The Stars Before Us All
Australian First Nations Art
February 12th - March 28th, 2026
Opening Reception: Thursday February 12th, 5 - 8 pm
TIMO HOGAN Lake Baker, 2025, Acrylic on linen, 78 3/4 x 228 3/8”.
In collaboration with Michael Reid Galleries of Sydney and Berlin, La Loma is honored to present a traveling exhibition of contemporary Aboriginal and Torres Strait Islander art.
THE STARS BEFORE US ALL is a group exhibition encompassing nine Australian First Nations artists. The works date from the 1990s to now, from the Central Desert to the tropical Northern Territory. For millennia, First Nations artists have shaped vision, story, and survival into profound artistic traditions. These paintings are colored in burnt umber and earth, electric maroon and punctuated dot-dot-dots—a radial, repetitive syntax mapping the nonlinear Dreaming, a sacred time of ancestral creation that underpins all law, identity, and connection to country.
It’s a rare event for the Los Angeles public to encounter a painting by Emily Kame Kngwarreye (b. 1910), the late, great painter of the remote Aboriginal community of Utopia in the Northern Territory. Kngwarreye, an Anmatyerre elder, began painting on canvas in her late 1970s and created a prodigious, breathtaking body of work that mapped her country, Alhalkere: its yam seed, seasonal blooms, and ceremonial cycles. Her rapid, layered fields of color, built through her signature 'dump dump' technique, translate her knowledge of land and history into luminous abstraction.
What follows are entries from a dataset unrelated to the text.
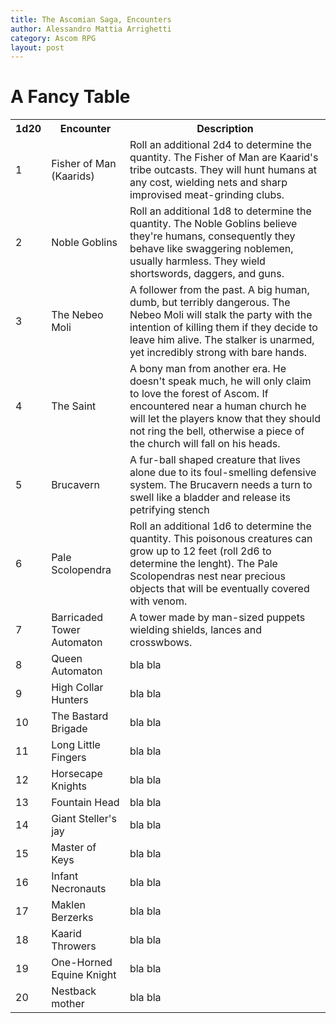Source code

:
 ```yaml
---
title: The Ascomian Saga, Encounters
author: Alessandro Mattia Arrighetti
category: Ascom RPG
layout: post
---
```


<html>
<head>
<style>
#customers {
  font-family: EB Garamond, Garamond, ,Times New Roman, sans-serif;
  border-collapse: collapse;
  width: 100%;
}

#customers td, #customers th {
  border: 1px solid #ddd;
  padding: 8px;
}

#customers tr:nth-child(even){background-color: #f2f2f2;}

#customers tr:hover {background-color: #ddd;}

#customers th {
  padding-top: 12px;
  padding-bottom: 12px;
  text-align: left;
  background-color: #cbb100;
  color: white;
}
</style>
</head>
<body>

<h1>A Fancy Table</h1>

<table id="customers">
  <tr>
    <th>1d20</th>
    <th>Encounter</th>
    <th>Description</th>
  </tr>
  <tr>
    <td>1</td>
    <td>Fisher of Man (Kaarids)</td>
    <td>Roll an additional 2d4 to determine the quantity. The Fisher of Man are Kaarid's tribe outcasts. They will hunt humans at any cost, wielding nets and sharp improvised meat-grinding clubs.  </td>
  </tr>
  <tr>
    <td>2</td>
    <td>Noble Goblins</td>
    <td>Roll an additional 1d8 to determine the quantity. The Noble Goblins believe they're humans, consequently they behave like swaggering noblemen, usually harmless. They wield shortswords, daggers, and guns.  </td>
  </tr>
  <tr>
    <td>3</td>
    <td>The Nebeo Moli</td>
    <td>A follower from the past. A big human, dumb, but terribly dangerous. The Nebeo Moli will stalk the party with the intention of killing them if they decide to leave him alive. The stalker is unarmed, yet incredibly strong with bare hands.</td>
  </tr>
  <tr>
    <td>4</td>
    <td>The Saint</td>
    <td>A bony man from another era. He doesn't speak much, he will only claim to love the forest of Ascom. If encountered near a human church he will let the players know that they should not ring the bell, otherwise a piece of the church will fall on his heads. </td>
  </tr>
  <tr>
    <td>5</td>
    <td>Brucavern</td>
    <td>A fur-ball shaped creature that lives alone due to its foul-smelling defensive system. The Brucavern needs a turn to swell like a bladder and release its petrifying stench </td>
  </tr>
  <tr>
    <td>6</td>
    <td>Pale Scolopendra</td>
    <td>Roll an additional 1d6 to determine the quantity. This poisonous creatures can grow up to 12 feet (roll 2d6 to determine the lenght). The Pale Scolopendras nest near precious objects that will be eventually covered with venom.</td>
  </tr>
  <tr>
    <td>7</td>
    <td>Barricaded Tower Automaton</td>
    <td>A tower made by man-sized puppets wielding shields, lances and crosswbows.</td>
  </tr>
  <tr>
    <td>8</td>
    <td>Queen Automaton</td>
    <td>bla bla</td>
  </tr>
  <tr>
    <td>9</td>
    <td>High Collar Hunters</td>
    <td>bla bla</td>
  </tr>
  <tr>
    <td>10</td>
    <td>The Bastard Brigade</td>
    <td>bla bla</td>
  </tr>
  <tr>
    <td>11</td>
    <td>Long Little Fingers</td>
    <td>bla bla</td>
  </tr>
  <tr>
    <td>12</td>
    <td>Horsecape Knights</td>
    <td>bla bla</td>
  </tr>
  <tr>
    <td>13</td>
    <td>Fountain Head</td>
    <td>bla bla</td>
  </tr>
  <tr>
    <td>14</td>
    <td>Giant Steller's jay</td>
    <td>bla bla</td>
  </tr>
  <tr>
    <td>15</td>
    <td>Master of Keys</td>
    <td>bla bla</td>
  </tr>
  <tr>
    <td>16</td>
    <td>Infant Necronauts</td>
    <td>bla bla</td>
  </tr>
  <tr>
    <td>17</td>
    <td>Maklen Berzerks</td>
    <td>bla bla</td>
  </tr>
  <tr>
    <td>18</td>
    <td>Kaarid Throwers</td>
    <td>bla bla</td>
  </tr>
  <tr>
    <td>19</td>
    <td>One-Horned Equine Knight</td>
    <td>bla bla</td>
  </tr>
  <tr>
    <td>20</td>
    <td>Nestback mother</td>
    <td>bla bla</td>
  </tr>
</table>

</body>
</html>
Alongside Kngwarreye’s iconic spatters, we witness the monumental contemporary salt lake of Timo Hogan (Pitjantjatjara), the intricate woven narratives of Regina Pilawuk Wilson (Ngan’gikurrungurr), and the frenetically detailed paintings of Betty Chimney (Yankunytjatjara). The show features the mythological storytelling of the late Rover Thomas (East Kimberley), whose painting traces the river he came to know as a young stockman, alongside the dynamic circular visions of Vicki Yatjiki Cullinan (Yankunytjatjara). La Loma is especially proud to present, for the first time in the United States, a densely layered dot painting of Raylene Walatinna, daughter of Betty Chimney, with whom she often collaborates. Walatinna’s work emerges from the APY Lands to chart the stories of her mother’s country with burnished ochre and reds of the afternoon desert.
La Loma is enthralled to bring THE STARS BEFORE US ALL to Los Angeles, in parallel to The Stars We Do Not See Australian Indigenous Art exhibition currently on view at National Gallery of Art, Washington D.C through March 2026, forming a dialogue between continents and connecting our collaborative and community-centric art practice to the manifold stories of Australia’s First Nations.